懸命に看病する母と病気の娘。(その1)
東大病院の4人部屋で私の隣は手術直前に花嫁になった娘さんでした。
手術直前に花嫁になった娘さんに関してはこちら(リンク)↓↓
その娘さんの前のベット,私から見て斜め前のベットの女性も若い娘さんでした。
中国の方ですが,日本語がお上手でした。
見た目は大学生に見えましたが,もしかしたら25歳位かもしれません。
彼女のベットには毎日朝からお母さんが来ていました。
お母さんは水餃子の入ったタッパーを開けて持参したお椀によそって娘さんに渡します。
娘さんはお母さんとおしゃべりしながら食べ始めました。
そんなことを私がこの部屋に来る前から,ずっとずっとやり続けているわけです。
もう楽しくおしゃべりする気もないのか,口調はぼそぼそと暗い感じでした。
食後お母さんは娘さんの背中をなでたり足をさすったりしています。
軽いマッサージのようなものでしょう。
私はとても気になりました。
なぜってそのタッパーがものすごく大きかったからです。
全部食べないにしてもかなり食べている感じがします。
とすると病院の食事はどうしているのでしょうか?
とても気になったので,今日の食事の時,確認してみることにしました。
すると驚くことにその娘さんはほとんど,というか全く病院の食事を食べてないのです。
ある日,朝の体重測定の時間にその娘さんと体重計の前で鉢合わせになりました。
測定を終えて一緒に部屋に帰るとき,無言で歩くのも辛いので話しかけました。
私:「やっぱりお国の料理がいいのですか?」
娘さん:「いえ。
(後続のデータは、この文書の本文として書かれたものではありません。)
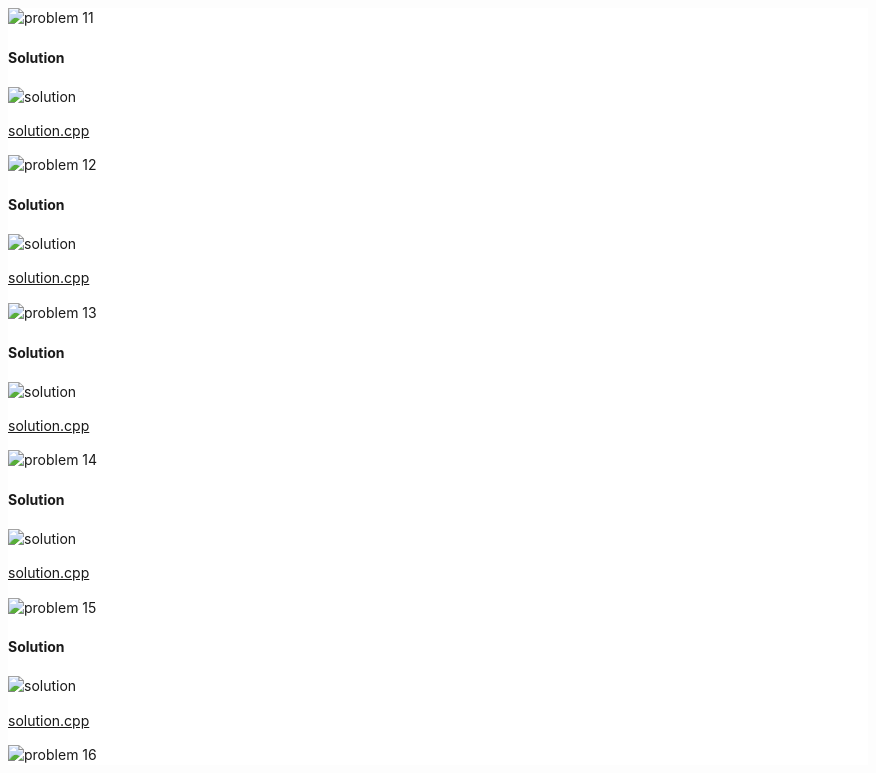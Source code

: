 

![problem 11](https://github.com/cpp-rakesh/discrete_mathematics_and_its_applications/blob/master/chapter_5_induction_and_recursion/5.4_recursive_algorithms/exercises/repo/problem_11.jpg)

#### Solution

![solution](https://github.com/cpp-rakesh/discrete_mathematics_and_its_applications/blob/master/chapter_5_induction_and_recursion/5.4_recursive_algorithms/exercises/repo/solution_11.jpg)

[solution.cpp](https://github.com/cpp-rakesh/discrete_mathematics_and_its_applications/blob/master/chapter_5_induction_and_recursion/5.4_recursive_algorithms/exercises/repo/solution_11.cpp)


![problem 12](https://github.com/cpp-rakesh/discrete_mathematics_and_its_applications/blob/master/chapter_5_induction_and_recursion/5.4_recursive_algorithms/exercises/repo/problem_12.jpg)

#### Solution

![solution](https://github.com/cpp-rakesh/discrete_mathematics_and_its_applications/blob/master/chapter_5_induction_and_recursion/5.4_recursive_algorithms/exercises/repo/solution_12.jpg)

[solution.cpp](https://github.com/cpp-rakesh/discrete_mathematics_and_its_applications/blob/master/chapter_5_induction_and_recursion/5.4_recursive_algorithms/exercises/repo/solution_12.cpp)



![problem 13](https://github.com/cpp-rakesh/discrete_mathematics_and_its_applications/blob/master/chapter_5_induction_and_recursion/5.4_recursive_algorithms/exercises/repo/problem_13.jpg)

#### Solution

![solution](https://github.com/cpp-rakesh/discrete_mathematics_and_its_applications/blob/master/chapter_5_induction_and_recursion/5.4_recursive_algorithms/exercises/repo/solution_13.jpg)

[solution.cpp](https://github.com/cpp-rakesh/discrete_mathematics_and_its_applications/blob/master/chapter_5_induction_and_recursion/5.4_recursive_algorithms/exercises/repo/solution_13.cpp)



![problem 14](https://github.com/cpp-rakesh/discrete_mathematics_and_its_applications/blob/master/chapter_5_induction_and_recursion/5.4_recursive_algorithms/exercises/repo/problem_14.jpg)

#### Solution

![solution](https://github.com/cpp-rakesh/discrete_mathematics_and_its_applications/blob/master/chapter_5_induction_and_recursion/5.4_recursive_algorithms/exercises/repo/solution_14.jpg)

[solution.cpp](https://github.com/cpp-rakesh/discrete_mathematics_and_its_applications/blob/master/chapter_5_induction_and_recursion/5.4_recursive_algorithms/exercises/repo/solution_14.cpp)



![problem 15](https://github.com/cpp-rakesh/discrete_mathematics_and_its_applications/blob/master/chapter_5_induction_and_recursion/5.4_recursive_algorithms/exercises/repo/problem_15.jpg)

#### Solution

![solution](https://github.com/cpp-rakesh/discrete_mathematics_and_its_applications/blob/master/chapter_5_induction_and_recursion/5.4_recursive_algorithms/exercises/repo/solution_15.jpg)

[solution.cpp](https://github.com/cpp-rakesh/discrete_mathematics_and_its_applications/blob/master/chapter_5_induction_and_recursion/5.4_recursive_algorithms/exercises/repo/solution_15.cpp)


![problem 16](https://github.com/cpp-rakesh/discrete_mathematics_and_its_applications/blob/master/chapter_5_induction_and_recursion/5.4_recursive_algorithms/exercises/repo/problem_16.jpg)
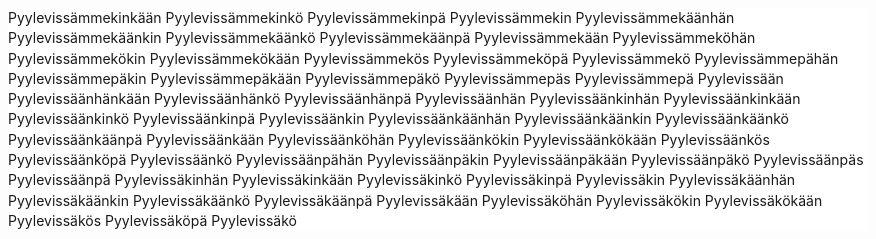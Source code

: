 Pyylevissämmekinkään
Pyylevissämmekinkö
Pyylevissämmekinpä
Pyylevissämmekin
Pyylevissämmekäänhän
Pyylevissämmekäänkin
Pyylevissämmekäänkö
Pyylevissämmekäänpä
Pyylevissämmekään
Pyylevissämmeköhän
Pyylevissämmekökin
Pyylevissämmekökään
Pyylevissämmekös
Pyylevissämmeköpä
Pyylevissämmekö
Pyylevissämmepähän
Pyylevissämmepäkin
Pyylevissämmepäkään
Pyylevissämmepäkö
Pyylevissämmepäs
Pyylevissämmepä
Pyylevissään
Pyylevissäänhänkään
Pyylevissäänhänkö
Pyylevissäänhänpä
Pyylevissäänhän
Pyylevissäänkinhän
Pyylevissäänkinkään
Pyylevissäänkinkö
Pyylevissäänkinpä
Pyylevissäänkin
Pyylevissäänkäänhän
Pyylevissäänkäänkin
Pyylevissäänkäänkö
Pyylevissäänkäänpä
Pyylevissäänkään
Pyylevissäänköhän
Pyylevissäänkökin
Pyylevissäänkökään
Pyylevissäänkös
Pyylevissäänköpä
Pyylevissäänkö
Pyylevissäänpähän
Pyylevissäänpäkin
Pyylevissäänpäkään
Pyylevissäänpäkö
Pyylevissäänpäs
Pyylevissäänpä
Pyylevissäkinhän
Pyylevissäkinkään
Pyylevissäkinkö
Pyylevissäkinpä
Pyylevissäkin
Pyylevissäkäänhän
Pyylevissäkäänkin
Pyylevissäkäänkö
Pyylevissäkäänpä
Pyylevissäkään
Pyylevissäköhän
Pyylevissäkökin
Pyylevissäkökään
Pyylevissäkös
Pyylevissäköpä
Pyylevissäkö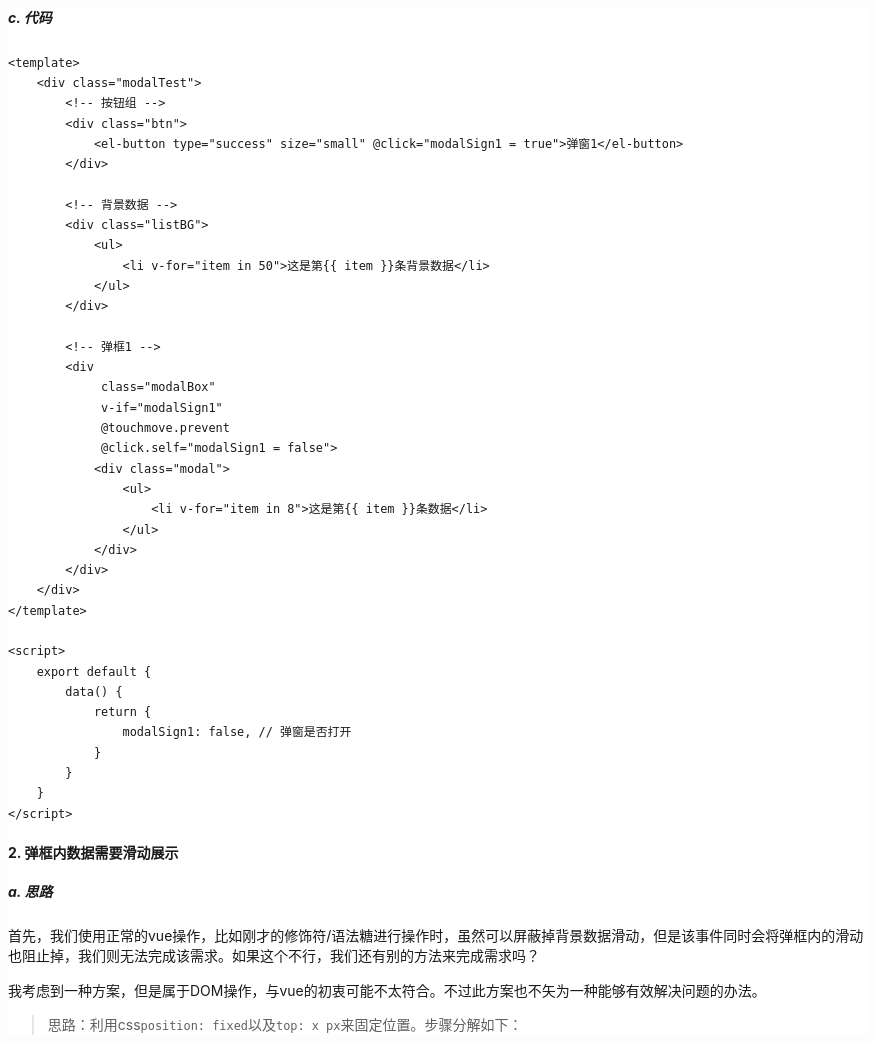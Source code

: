 ##### c. 代码

```vue
<template>
    <div class="modalTest">
        <!-- 按钮组 -->
        <div class="btn">
            <el-button type="success" size="small" @click="modalSign1 = true">弹窗1</el-button>
        </div>

        <!-- 背景数据 -->
        <div class="listBG">
            <ul>
                <li v-for="item in 50">这是第{{ item }}条背景数据</li>
            </ul>
        </div>

        <!-- 弹框1 -->
        <div
             class="modalBox"
             v-if="modalSign1"
             @touchmove.prevent
             @click.self="modalSign1 = false">
            <div class="modal">
                <ul>
                    <li v-for="item in 8">这是第{{ item }}条数据</li>
                </ul>
            </div>
        </div>
    </div>
</template>

<script>
    export default {
        data() {
            return {
                modalSign1: false, // 弹窗是否打开
            }
        }
    }
</script>
```

#### 2. 弹框内数据需要滑动展示

##### a. 思路

首先，我们使用正常的vue操作，比如刚才的修饰符/语法糖进行操作时，虽然可以屏蔽掉背景数据滑动，但是该事件同时会将弹框内的滑动也阻止掉，我们则无法完成该需求。如果这个不行，我们还有别的方法来完成需求吗？

我考虑到一种方案，但是属于DOM操作，与vue的初衷可能不太符合。不过此方案也不矢为一种能够有效解决问题的办法。

> 思路：利用css`position: fixed`以及`top: x px`来固定位置。步骤分解如下：
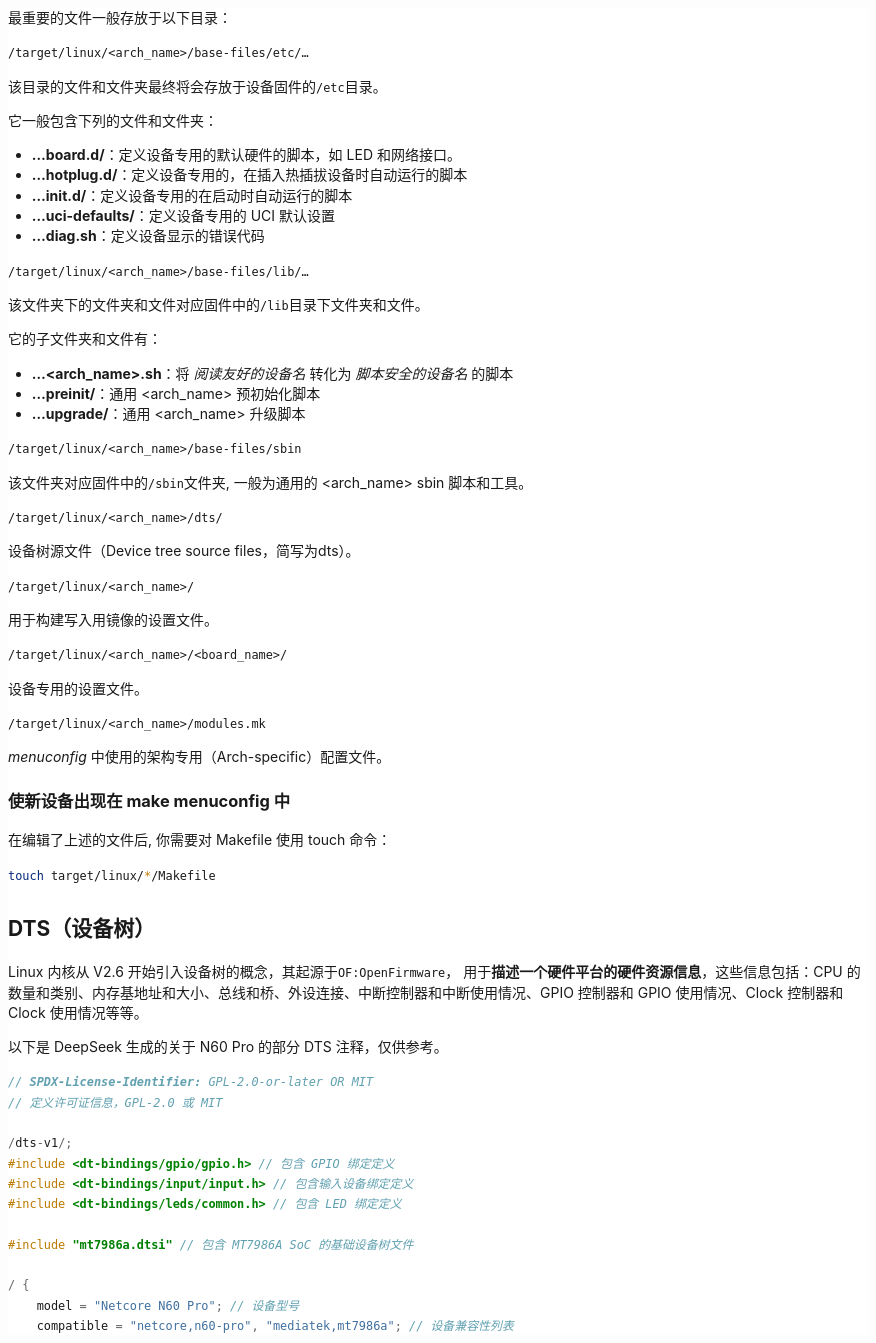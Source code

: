 最重要的文件一般存放于以下目录：

`/target/linux/<arch_name>/base-files/etc/…`

该目录的文件和文件夹最终将会存放于设备固件的`/etc`目录。

它一般包含下列的文件和文件夹：

- **…board.d/**：定义设备专用的默认硬件的脚本，如 LED 和网络接口。
- **…hotplug.d/**：定义设备专用的，在插入热插拔设备时自动运行的脚本
- **…init.d/**：定义设备专用的在启动时自动运行的脚本
- **…uci-defaults/**：定义设备专用的 UCI 默认设置
- **…diag.sh**：定义设备显示的错误代码

`/target/linux/<arch_name>/base-files/lib/…`

该文件夹下的文件夹和文件对应固件中的`/lib`目录下文件夹和文件。

它的子文件夹和文件有：

- **…\<arch\_name>.sh**：将 *阅读友好的设备名* 转化为 *脚本安全的设备名* 的脚本
- **…preinit/**：通用 \<arch\_name> 预初始化脚本
- **…upgrade/**：通用 \<arch\_name> 升级脚本

`/target/linux/<arch_name>/base-files/sbin`

该文件夹对应固件中的`/sbin`文件夹, 一般为通用的 \<arch\_name> sbin 脚本和工具。

`/target/linux/<arch_name>/dts/`

设备树源文件（Device tree source files，简写为dts）。

`/target/linux/<arch_name>/`

用于构建写入用镜像的设置文件。

`/target/linux/<arch_name>/<board_name>/`

设备专用的设置文件。

`/target/linux/<arch_name>/modules.mk`

*menuconfig* 中使用的架构专用（Arch-specific）配置文件。

### 使新设备出现在 make menuconfig 中

在编辑了上述的文件后, 你需要对 Makefile 使用 touch 命令：

```bash 
touch target/linux/*/Makefile
```


## DTS（设备树）

Linux 内核从 V2.6 开始引入设备树的概念，其起源于`OF:OpenFirmware`， 用于**描述一个硬件平台的硬件资源信息**，这些信息包括：CPU 的数量和类别、内存基地址和大小、总线和桥、外设连接、中断控制器和中断使用情况、GPIO 控制器和 GPIO 使用情况、Clock 控制器和 Clock 使用情况等等。

以下是 DeepSeek 生成的关于 N60 Pro 的部分 DTS 注释，仅供参考。

```c 
// SPDX-License-Identifier: GPL-2.0-or-later OR MIT
// 定义许可证信息，GPL-2.0 或 MIT

/dts-v1/;
#include <dt-bindings/gpio/gpio.h> // 包含 GPIO 绑定定义
#include <dt-bindings/input/input.h> // 包含输入设备绑定定义
#include <dt-bindings/leds/common.h> // 包含 LED 绑定定义

#include "mt7986a.dtsi" // 包含 MT7986A SoC 的基础设备树文件

/ {
    model = "Netcore N60 Pro"; // 设备型号
    compatible = "netcore,n60-pro", "mediatek,mt7986a"; // 设备兼容性列表
```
母が作ってきてくれるのでそれを食べているだけです。」
私:「中国では毎日水餃子を食べるのですか?」
娘さん:「毎日ではないですが,かなりの頻度で食べます。」
娘さん:「母は食べ物に気を付ける人なので,野菜中心の餃子をあれこれ作ってくれるのです。」
こんな話をしているうちに病室に着きました。
お母さんと話しているときは不愛想でしたが,私にはにこやかで感じよく美しい人でした。